Dropping home ownership rates have resulted in a larger number of renters. It is not only younger people renting, but older people make up a portion of renters too. Research suggests that rental households between 2013 to 2026 will soar with a 75.9 per cent rise in renters over the age of 65 in New Zealand. Three-quarters of retired renters live in private rentals and 54 per cent receive an accommodation supplement to help pay the rent. Retirement Commissioner Diane Maxwell has also commented on this issue, ”We will see a growing group of retirees who are renting. Some of the challenges with renting are particularly hard for older New Zealanders: uncertainty around length of tenancy, the physical and financial demands of moving house and increased isolation if you don’t know your neighbours.” The New Zealand Housing Foundation, an independent charitable trust, found that the need for rental houses for older people was projected to increase 81 per cent over the next 12 years, from 2120 houses to 3830.
The affordability of housing is the main reason home ownership has halved to just 44% in 40 years. Balancing a mortgage when you retire is also an issue for many. It is expected that by 2021, home ownership levels in people 65 and over will have dropped below 50 per cent.
Many rentals are also unaffordable which has seen an increase in overcrowding as more people live together to make rentals work. “As housing affordability bites and home ownership drops, the next part in the continuum of addressing these issues is the rental market.” The costs of living are getting tougher for older people to meet. This will hit older people living on fixed incomes the hardest. Already there are an increasing number of older people struggling so much to make ends meet, they’re turning to campgrounds and caravan parks for accommodation. This will, in turn, put pressure on the Government to provide benefits to ‘top up’ and meet the needs. To help alleviate this stress, there is a need for strong tenancy laws that provide peace of mind for older renters.

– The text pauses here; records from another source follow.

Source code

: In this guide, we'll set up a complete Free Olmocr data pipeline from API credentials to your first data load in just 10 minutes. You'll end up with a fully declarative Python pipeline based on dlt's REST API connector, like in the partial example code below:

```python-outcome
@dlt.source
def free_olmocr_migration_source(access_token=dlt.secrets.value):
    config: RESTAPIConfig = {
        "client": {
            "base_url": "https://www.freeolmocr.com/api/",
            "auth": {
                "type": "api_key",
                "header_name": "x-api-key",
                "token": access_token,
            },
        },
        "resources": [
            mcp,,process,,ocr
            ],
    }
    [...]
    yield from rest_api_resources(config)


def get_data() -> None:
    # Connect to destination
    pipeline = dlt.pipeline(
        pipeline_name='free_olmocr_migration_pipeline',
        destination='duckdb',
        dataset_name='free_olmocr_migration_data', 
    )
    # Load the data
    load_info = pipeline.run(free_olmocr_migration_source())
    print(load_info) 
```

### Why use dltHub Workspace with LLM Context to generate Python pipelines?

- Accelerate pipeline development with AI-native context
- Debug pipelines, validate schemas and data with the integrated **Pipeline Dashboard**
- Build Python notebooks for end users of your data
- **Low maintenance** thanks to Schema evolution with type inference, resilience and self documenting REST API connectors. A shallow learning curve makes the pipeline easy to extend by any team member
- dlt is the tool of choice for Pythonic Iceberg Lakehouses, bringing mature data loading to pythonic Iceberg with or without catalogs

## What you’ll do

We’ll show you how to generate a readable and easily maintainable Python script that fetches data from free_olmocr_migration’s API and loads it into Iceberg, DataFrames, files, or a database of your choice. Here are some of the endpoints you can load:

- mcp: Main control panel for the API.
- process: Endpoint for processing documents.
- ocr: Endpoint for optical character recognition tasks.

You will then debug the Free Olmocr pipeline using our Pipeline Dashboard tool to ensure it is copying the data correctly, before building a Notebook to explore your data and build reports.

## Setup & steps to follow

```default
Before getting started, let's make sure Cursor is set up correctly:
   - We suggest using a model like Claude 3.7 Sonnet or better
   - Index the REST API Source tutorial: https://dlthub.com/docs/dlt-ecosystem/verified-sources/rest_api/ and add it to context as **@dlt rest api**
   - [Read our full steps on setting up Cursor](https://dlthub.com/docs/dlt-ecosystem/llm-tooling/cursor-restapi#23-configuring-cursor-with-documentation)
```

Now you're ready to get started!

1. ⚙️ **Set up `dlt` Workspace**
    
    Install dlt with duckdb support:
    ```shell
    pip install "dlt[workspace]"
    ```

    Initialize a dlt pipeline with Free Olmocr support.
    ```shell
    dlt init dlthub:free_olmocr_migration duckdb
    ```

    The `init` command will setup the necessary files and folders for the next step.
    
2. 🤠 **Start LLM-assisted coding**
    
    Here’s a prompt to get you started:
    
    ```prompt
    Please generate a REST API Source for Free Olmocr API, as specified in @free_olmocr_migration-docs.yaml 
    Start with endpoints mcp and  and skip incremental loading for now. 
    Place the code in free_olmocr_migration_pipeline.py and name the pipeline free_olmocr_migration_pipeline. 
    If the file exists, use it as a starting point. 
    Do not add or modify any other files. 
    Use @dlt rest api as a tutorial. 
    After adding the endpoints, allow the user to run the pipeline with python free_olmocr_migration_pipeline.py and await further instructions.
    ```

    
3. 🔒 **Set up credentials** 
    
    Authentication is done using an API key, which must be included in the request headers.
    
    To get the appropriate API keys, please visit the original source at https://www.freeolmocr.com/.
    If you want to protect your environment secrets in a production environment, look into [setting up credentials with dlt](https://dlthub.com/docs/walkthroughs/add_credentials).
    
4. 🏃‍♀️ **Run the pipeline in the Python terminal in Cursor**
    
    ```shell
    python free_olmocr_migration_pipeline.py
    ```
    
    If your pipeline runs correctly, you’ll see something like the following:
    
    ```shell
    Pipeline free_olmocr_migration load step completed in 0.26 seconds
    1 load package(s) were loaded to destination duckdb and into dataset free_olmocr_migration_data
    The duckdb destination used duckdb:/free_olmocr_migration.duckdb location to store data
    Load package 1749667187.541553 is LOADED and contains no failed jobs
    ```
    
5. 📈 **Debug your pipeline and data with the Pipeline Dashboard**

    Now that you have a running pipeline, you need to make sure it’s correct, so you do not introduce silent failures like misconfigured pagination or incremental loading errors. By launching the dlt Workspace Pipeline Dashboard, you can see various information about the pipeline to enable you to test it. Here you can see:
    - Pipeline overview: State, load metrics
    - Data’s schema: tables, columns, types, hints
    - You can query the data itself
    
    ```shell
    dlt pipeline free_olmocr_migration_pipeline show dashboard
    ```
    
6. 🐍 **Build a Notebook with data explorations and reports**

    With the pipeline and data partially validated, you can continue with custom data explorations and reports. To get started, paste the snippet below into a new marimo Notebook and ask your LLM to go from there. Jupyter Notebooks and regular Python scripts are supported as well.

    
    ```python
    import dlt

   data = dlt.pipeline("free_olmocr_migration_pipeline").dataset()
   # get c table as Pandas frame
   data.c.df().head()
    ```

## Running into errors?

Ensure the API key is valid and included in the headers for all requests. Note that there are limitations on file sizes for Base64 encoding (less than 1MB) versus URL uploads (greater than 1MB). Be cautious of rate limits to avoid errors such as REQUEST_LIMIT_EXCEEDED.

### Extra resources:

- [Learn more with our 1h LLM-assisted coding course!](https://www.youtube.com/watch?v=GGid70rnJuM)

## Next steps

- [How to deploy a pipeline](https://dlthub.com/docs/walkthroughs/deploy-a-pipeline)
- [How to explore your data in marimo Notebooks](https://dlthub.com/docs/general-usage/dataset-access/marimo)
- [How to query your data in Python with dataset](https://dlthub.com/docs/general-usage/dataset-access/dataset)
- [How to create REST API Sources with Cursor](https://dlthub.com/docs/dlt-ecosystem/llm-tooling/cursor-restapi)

If renting is the way of the future things like security of tenure is important for many older renters as changing rental prices affect those on a fixed income, like superannuation, to be able to afford to live. Landlords need to think about offering long term tenures as many people in that stage of their life do not want to move multiple times.
In addition to this, rentals need fit the needs of older people. Rentals that are low maintenance, well insulated, close to public transport and shops will appeal to this market. As will rentals that have good accessibility.
If renting is our future, making sure that the houses are fit for purpose is essential.